Provided data START

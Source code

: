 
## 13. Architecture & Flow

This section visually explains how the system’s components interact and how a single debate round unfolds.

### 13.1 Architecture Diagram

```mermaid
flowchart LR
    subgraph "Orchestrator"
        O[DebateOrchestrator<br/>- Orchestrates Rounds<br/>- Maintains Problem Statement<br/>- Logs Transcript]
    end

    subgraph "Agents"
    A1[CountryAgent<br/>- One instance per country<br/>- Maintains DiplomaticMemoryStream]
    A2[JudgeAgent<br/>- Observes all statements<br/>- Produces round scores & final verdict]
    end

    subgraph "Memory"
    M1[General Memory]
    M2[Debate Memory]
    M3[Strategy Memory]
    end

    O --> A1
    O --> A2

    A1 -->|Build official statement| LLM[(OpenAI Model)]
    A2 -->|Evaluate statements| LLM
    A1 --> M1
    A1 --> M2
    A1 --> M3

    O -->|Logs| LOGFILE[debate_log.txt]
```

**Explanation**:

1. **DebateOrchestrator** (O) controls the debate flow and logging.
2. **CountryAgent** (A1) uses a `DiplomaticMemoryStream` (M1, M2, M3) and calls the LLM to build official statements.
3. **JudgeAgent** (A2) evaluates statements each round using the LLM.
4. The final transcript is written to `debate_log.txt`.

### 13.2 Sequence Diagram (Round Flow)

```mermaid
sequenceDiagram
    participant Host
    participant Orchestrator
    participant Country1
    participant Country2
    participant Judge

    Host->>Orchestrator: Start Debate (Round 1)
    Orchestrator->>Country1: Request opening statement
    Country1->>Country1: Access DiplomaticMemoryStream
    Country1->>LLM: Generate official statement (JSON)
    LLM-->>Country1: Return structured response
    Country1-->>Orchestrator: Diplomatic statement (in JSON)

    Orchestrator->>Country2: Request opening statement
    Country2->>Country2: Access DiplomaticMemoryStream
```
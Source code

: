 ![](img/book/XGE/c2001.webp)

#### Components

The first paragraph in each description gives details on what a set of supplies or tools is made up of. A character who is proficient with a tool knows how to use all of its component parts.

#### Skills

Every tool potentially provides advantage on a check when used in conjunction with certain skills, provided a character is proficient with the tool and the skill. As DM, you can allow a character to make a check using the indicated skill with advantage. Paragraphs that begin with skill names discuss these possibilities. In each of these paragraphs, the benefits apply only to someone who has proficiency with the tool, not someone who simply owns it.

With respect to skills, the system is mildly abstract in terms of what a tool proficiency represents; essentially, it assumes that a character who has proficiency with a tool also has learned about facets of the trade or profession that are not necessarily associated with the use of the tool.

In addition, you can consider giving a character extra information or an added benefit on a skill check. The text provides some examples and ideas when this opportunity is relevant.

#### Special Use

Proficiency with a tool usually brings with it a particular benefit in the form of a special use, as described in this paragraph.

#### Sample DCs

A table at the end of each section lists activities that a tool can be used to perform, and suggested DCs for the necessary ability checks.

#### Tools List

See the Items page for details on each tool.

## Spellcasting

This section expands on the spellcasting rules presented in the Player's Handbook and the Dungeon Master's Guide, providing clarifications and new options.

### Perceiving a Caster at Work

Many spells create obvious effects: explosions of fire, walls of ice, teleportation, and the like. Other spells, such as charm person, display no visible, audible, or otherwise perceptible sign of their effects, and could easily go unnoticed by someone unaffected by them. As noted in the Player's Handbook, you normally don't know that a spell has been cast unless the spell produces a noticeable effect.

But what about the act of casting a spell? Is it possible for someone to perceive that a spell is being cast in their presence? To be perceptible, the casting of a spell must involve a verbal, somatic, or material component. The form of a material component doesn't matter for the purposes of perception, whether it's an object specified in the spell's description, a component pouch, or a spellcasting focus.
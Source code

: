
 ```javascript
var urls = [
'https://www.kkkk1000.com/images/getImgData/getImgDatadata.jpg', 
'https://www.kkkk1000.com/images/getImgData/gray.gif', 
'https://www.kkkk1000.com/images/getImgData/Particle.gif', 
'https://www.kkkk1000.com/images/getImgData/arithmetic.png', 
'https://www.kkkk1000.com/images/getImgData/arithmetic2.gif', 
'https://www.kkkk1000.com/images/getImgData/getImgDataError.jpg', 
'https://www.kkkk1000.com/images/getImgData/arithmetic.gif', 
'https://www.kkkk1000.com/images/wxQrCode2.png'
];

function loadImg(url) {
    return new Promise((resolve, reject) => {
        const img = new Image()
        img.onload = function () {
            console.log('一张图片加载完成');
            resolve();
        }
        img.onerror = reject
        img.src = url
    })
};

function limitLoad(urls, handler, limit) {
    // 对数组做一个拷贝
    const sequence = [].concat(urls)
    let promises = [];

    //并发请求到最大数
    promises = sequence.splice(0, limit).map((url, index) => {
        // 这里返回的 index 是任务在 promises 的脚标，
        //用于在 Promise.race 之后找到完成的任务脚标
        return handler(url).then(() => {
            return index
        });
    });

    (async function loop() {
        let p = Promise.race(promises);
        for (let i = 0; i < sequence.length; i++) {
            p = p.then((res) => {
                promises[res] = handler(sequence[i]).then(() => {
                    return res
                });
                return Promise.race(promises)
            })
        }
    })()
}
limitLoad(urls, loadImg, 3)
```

Provided data END

Looking over the records, find each line with the word "details" and copy it.

The first paragraph in each description gives details on what a set of supplies or tools is made up of. A character who is proficient with a tool knows how to use all of its component parts.
See the Items page for details on each tool.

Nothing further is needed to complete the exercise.